Thursday, 10 January 2008

New Management


The FISH studio has been sold and will now be known as MetamorFIT - the Studio. The business looks set to expand under the new management. There are already five Personal Trainers working out of the studio.


FISH will continue as well - Derek Prior will be returning to freelance Personal Training and will be working primarily from the MetamorFIT studio. This will allow me to focus on the training rather than the management of the business.


Thursday, 3 January 2008

Happy New Year

Happy New Year to all our clients. If anyone is looking to change their lifestyle for the New Year, shed some weight, increase fitness, and achieve physique goals, then now is the time to do it.

Don't waste you money on a membership to a corporate gym - generally you'' get poor advice from poorly qualified instructors. Also, 95% of new gym members fail to use their membership within the first three months (but you are still tied in to the monthly rental for 12-18 months).

Your money would be better spent on Personal Training with one of our four (soon to be five) top quality and experienced trainers.

As a special incentive we are offering three sessions for the price of two during the month of January.

For enquiries, or to come and look around our studio, call Derek on 07871760054 or email fishtraining@yahoo.co.uk

HIT

Thanks for the comment on HIT (High Intensity Training). The training world is divided between HIT and HVT (high volume training). I tend to opt for a middle path - I find one set insufficient to stimulate all muscle fibres and excessive volume impedes recovery and tends to elicit an overtraining response.

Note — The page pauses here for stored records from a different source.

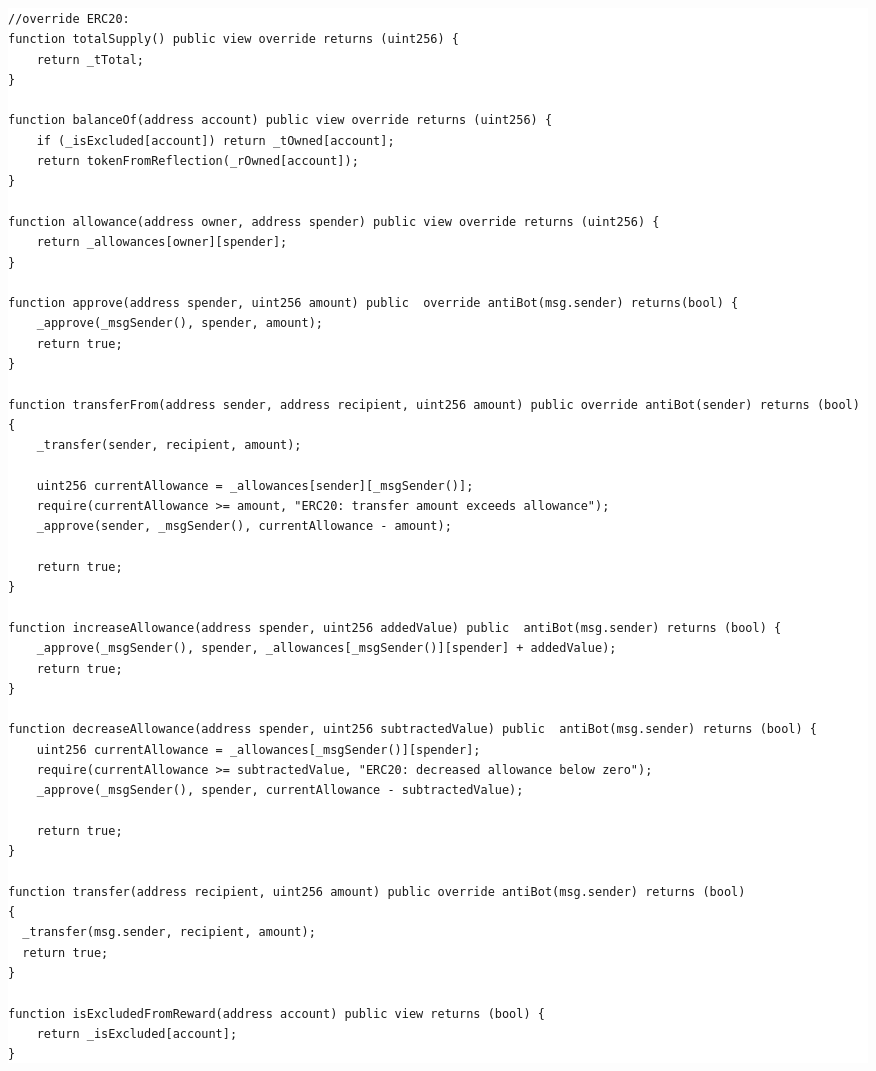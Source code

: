     //override ERC20:
    function totalSupply() public view override returns (uint256) {
        return _tTotal;
    }

    function balanceOf(address account) public view override returns (uint256) {
        if (_isExcluded[account]) return _tOwned[account];
        return tokenFromReflection(_rOwned[account]);
    }
    
    function allowance(address owner, address spender) public view override returns (uint256) {
        return _allowances[owner][spender];
    }

    function approve(address spender, uint256 amount) public  override antiBot(msg.sender) returns(bool) {
        _approve(_msgSender(), spender, amount);
        return true;
    }

    function transferFrom(address sender, address recipient, uint256 amount) public override antiBot(sender) returns (bool) {
        _transfer(sender, recipient, amount);

        uint256 currentAllowance = _allowances[sender][_msgSender()];
        require(currentAllowance >= amount, "ERC20: transfer amount exceeds allowance");
        _approve(sender, _msgSender(), currentAllowance - amount);

        return true;
    }

    function increaseAllowance(address spender, uint256 addedValue) public  antiBot(msg.sender) returns (bool) {
        _approve(_msgSender(), spender, _allowances[_msgSender()][spender] + addedValue);
        return true;
    }

    function decreaseAllowance(address spender, uint256 subtractedValue) public  antiBot(msg.sender) returns (bool) {
        uint256 currentAllowance = _allowances[_msgSender()][spender];
        require(currentAllowance >= subtractedValue, "ERC20: decreased allowance below zero");
        _approve(_msgSender(), spender, currentAllowance - subtractedValue);

        return true;
    }
    
    function transfer(address recipient, uint256 amount) public override antiBot(msg.sender) returns (bool)
    { 
      _transfer(msg.sender, recipient, amount);
      return true;
    }

    function isExcludedFromReward(address account) public view returns (bool) {
        return _isExcluded[account];
    }
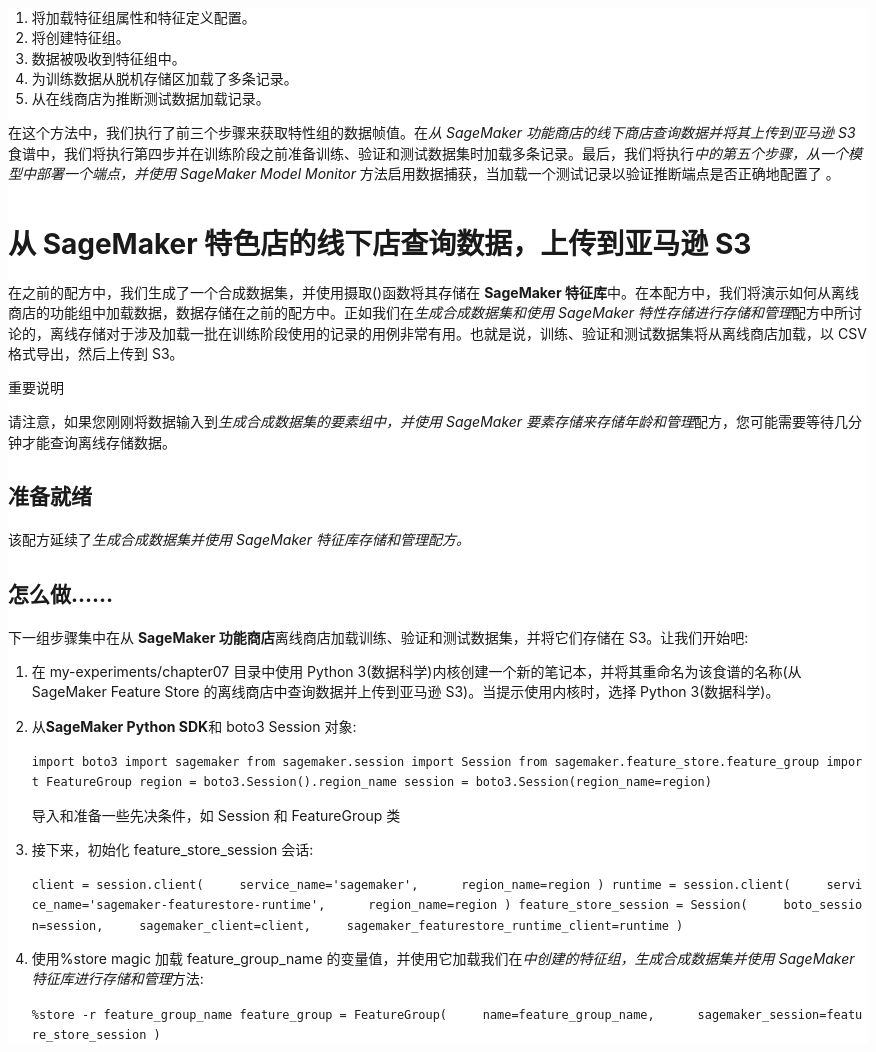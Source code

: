 1.  将加载特征组属性和特征定义配置。
2.  将创建特征组。
3.  数据被吸收到特征组中。
4.  为训练数据从脱机存储区加载了多条记录。
5.  从在线商店为推断测试数据加载记录。

在这个方法中，我们执行了前三个步骤来获取特性组的数据帧值。在*从 SageMaker 功能商店的线下商店查询数据并将其上传到亚马逊 S3* 食谱中，我们将执行第四步并在训练阶段之前准备训练、验证和测试数据集时加载多条记录。最后，我们将执行*中的第五个步骤，从一个模型中部署一个端点，并使用 SageMaker Model Monitor* 方法启用数据捕获，当加载一个测试记录以验证推断端点是否正确地配置了 。

# 从 SageMaker 特色店的线下店查询数据，上传到亚马逊 S3

在之前的配方中，我们生成了一个合成数据集，并使用摄取()函数将其存储在 **SageMaker 特征库**中。在本配方中，我们将演示如何从离线商店的功能组中加载数据，数据存储在之前的配方中。正如我们在*生成合成数据集和使用 SageMaker 特性存储进行存储和管理*配方中所讨论的，离线存储对于涉及加载一批在训练阶段使用的记录的用例非常有用。也就是说，训练、验证和测试数据集将从离线商店加载，以 CSV 格式导出，然后上传到 S3。

重要说明

请注意，如果您刚刚将数据输入到*生成合成数据集的要素组中，并使用 SageMaker 要素存储来存储年龄和管理*配方，您可能需要等待几分钟才能查询离线存储数据。

## 准备就绪

该配方延续了*生成合成数据集并使用 SageMaker 特征库存储和管理配方。*

## 怎么做……

下一组步骤集中在从 **SageMaker 功能商店**离线商店加载训练、验证和测试数据集，并将它们存储在 S3。让我们开始吧:

1.  在 my-experiments/chapter07 目录中使用 Python 3(数据科学)内核创建一个新的笔记本，并将其重命名为该食谱的名称(从 SageMaker Feature Store 的离线商店中查询数据并上传到亚马逊 S3)。当提示使用内核时，选择 Python 3(数据科学)。
2.  从**SageMaker Python SDK**和 boto3 Session 对象:

    ```
    import boto3 import sagemaker from sagemaker.session import Session from sagemaker.feature_store.feature_group import FeatureGroup region = boto3.Session().region_name session = boto3.Session(region_name=region)
    ```

    导入和准备一些先决条件，如 Session 和 FeatureGroup 类
3.  接下来，初始化 feature_store_session 会话:

    ```
    client = session.client(     service_name='sagemaker',      region_name=region ) runtime = session.client(     service_name='sagemaker-featurestore-runtime',      region_name=region ) feature_store_session = Session(     boto_session=session,     sagemaker_client=client,     sagemaker_featurestore_runtime_client=runtime )
    ```

4.  使用%store magic 加载 feature_group_name 的变量值，并使用它加载我们在*中创建的特征组，生成合成数据集并使用 SageMaker 特征库进行存储和管理*方法:

    ```
    %store -r feature_group_name feature_group = FeatureGroup(     name=feature_group_name,      sagemaker_session=feature_store_session )
    ```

Intensity (load) is generally considered the most important factor in strength training and, as Arthur Jones et al recognised, an increase in intensity requires a decrease in volume.

Once the training goal has been identified it is fairly straight forward to work out the rep range (i.e. 9-12 reps is optimal for hypertrophy); this rep range will correlate to % of 1RM (intensity).

I generally advocate brief training sessions - no more than 45-60 minutes, which prevents against gluconeogenesis/catabolism. Pre and post workout nutrition is also crucial if you want to optimise the training effect.